- What is needed -
Of the records that follow, copy only the lines from the line containing "You may obtain a copy of the License at" to the line containing "See the License", both included, exactly as written.

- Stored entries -
--- START ---
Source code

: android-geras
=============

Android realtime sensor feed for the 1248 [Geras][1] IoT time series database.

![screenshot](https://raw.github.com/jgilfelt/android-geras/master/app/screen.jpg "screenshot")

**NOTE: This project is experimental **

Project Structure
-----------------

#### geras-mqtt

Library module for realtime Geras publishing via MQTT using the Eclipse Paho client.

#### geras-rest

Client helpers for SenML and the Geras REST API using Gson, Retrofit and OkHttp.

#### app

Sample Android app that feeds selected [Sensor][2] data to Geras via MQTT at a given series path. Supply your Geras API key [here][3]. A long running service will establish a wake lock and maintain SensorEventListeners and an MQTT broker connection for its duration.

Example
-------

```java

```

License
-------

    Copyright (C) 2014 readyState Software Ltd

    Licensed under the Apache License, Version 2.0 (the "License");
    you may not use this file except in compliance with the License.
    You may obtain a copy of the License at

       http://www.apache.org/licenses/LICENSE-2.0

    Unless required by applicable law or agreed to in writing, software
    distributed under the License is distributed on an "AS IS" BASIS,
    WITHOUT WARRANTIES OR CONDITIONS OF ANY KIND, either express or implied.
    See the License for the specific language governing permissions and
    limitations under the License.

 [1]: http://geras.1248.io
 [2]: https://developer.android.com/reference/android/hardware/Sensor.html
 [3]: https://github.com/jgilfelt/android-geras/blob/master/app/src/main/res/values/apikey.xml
--- END ---
- Exercise output -
    You may obtain a copy of the License at

       http://www.apache.org/licenses/LICENSE-2.0

    Unless required by applicable law or agreed to in writing, software
    distributed under the License is distributed on an "AS IS" BASIS,
    WITHOUT WARRANTIES OR CONDITIONS OF ANY KIND, either express or implied.
    See the License for the specific language governing permissions and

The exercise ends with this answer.